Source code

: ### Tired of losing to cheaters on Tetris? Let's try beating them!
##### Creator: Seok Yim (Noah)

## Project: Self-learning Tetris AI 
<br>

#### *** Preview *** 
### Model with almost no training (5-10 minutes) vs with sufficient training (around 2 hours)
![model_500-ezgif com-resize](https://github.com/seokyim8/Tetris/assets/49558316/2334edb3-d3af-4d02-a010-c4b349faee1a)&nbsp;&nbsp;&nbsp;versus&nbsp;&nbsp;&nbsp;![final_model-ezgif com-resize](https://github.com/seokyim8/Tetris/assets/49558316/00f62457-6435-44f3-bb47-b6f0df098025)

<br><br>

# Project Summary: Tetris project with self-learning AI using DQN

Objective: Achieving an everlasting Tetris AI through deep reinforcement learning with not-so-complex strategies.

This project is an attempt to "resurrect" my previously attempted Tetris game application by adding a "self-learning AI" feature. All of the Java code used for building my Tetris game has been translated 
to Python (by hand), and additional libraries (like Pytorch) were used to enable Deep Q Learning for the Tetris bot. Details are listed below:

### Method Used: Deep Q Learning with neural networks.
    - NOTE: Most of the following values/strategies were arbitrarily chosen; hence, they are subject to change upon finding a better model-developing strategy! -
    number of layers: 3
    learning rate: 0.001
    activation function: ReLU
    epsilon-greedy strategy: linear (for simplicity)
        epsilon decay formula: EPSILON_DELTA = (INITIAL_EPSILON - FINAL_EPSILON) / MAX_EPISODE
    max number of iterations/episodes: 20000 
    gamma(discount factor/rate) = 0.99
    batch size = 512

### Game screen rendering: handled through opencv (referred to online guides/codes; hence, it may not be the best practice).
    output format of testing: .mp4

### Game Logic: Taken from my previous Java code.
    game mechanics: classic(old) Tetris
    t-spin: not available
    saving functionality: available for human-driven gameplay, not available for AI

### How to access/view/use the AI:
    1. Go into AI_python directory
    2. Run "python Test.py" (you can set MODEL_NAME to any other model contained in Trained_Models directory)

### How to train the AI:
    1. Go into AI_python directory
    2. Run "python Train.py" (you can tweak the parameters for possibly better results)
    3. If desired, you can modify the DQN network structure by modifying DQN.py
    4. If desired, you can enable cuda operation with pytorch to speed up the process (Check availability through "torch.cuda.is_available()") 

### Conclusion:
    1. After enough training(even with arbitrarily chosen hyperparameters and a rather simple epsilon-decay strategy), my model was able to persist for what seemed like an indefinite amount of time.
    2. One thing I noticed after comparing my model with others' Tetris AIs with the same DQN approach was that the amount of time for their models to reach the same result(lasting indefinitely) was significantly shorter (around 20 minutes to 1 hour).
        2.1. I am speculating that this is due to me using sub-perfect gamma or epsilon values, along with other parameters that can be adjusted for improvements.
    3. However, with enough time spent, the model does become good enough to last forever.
—————
Task statement:
Copy exactly the lines that run from the first line of the data to the line containing "### Method Used: Deep", please, with both ends included and nothing else.

Answer to the problem:
Source code

: ### Tired of losing to cheaters on Tetris? Let's try beating them!
##### Creator: Seok Yim (Noah)

## Project: Self-learning Tetris AI 
<br>

#### *** Preview *** 
### Model with almost no training (5-10 minutes) vs with sufficient training (around 2 hours)
![model_500-ezgif com-resize](https://github.com/seokyim8/Tetris/assets/49558316/2334edb3-d3af-4d02-a010-c4b349faee1a)&nbsp;&nbsp;&nbsp;versus&nbsp;&nbsp;&nbsp;![final_model-ezgif com-resize](https://github.com/seokyim8/Tetris/assets/49558316/00f62457-6435-44f3-bb47-b6f0df098025)

<br><br>

# Project Summary: Tetris project with self-learning AI using DQN

Objective: Achieving an everlasting Tetris AI through deep reinforcement learning with not-so-complex strategies.

This project is an attempt to "resurrect" my previously attempted Tetris game application by adding a "self-learning AI" feature. All of the Java code used for building my Tetris game has been translated 
to Python (by hand), and additional libraries (like Pytorch) were used to enable Deep Q Learning for the Tetris bot. Details are listed below:

### Method Used: Deep Q Learning with neural networks.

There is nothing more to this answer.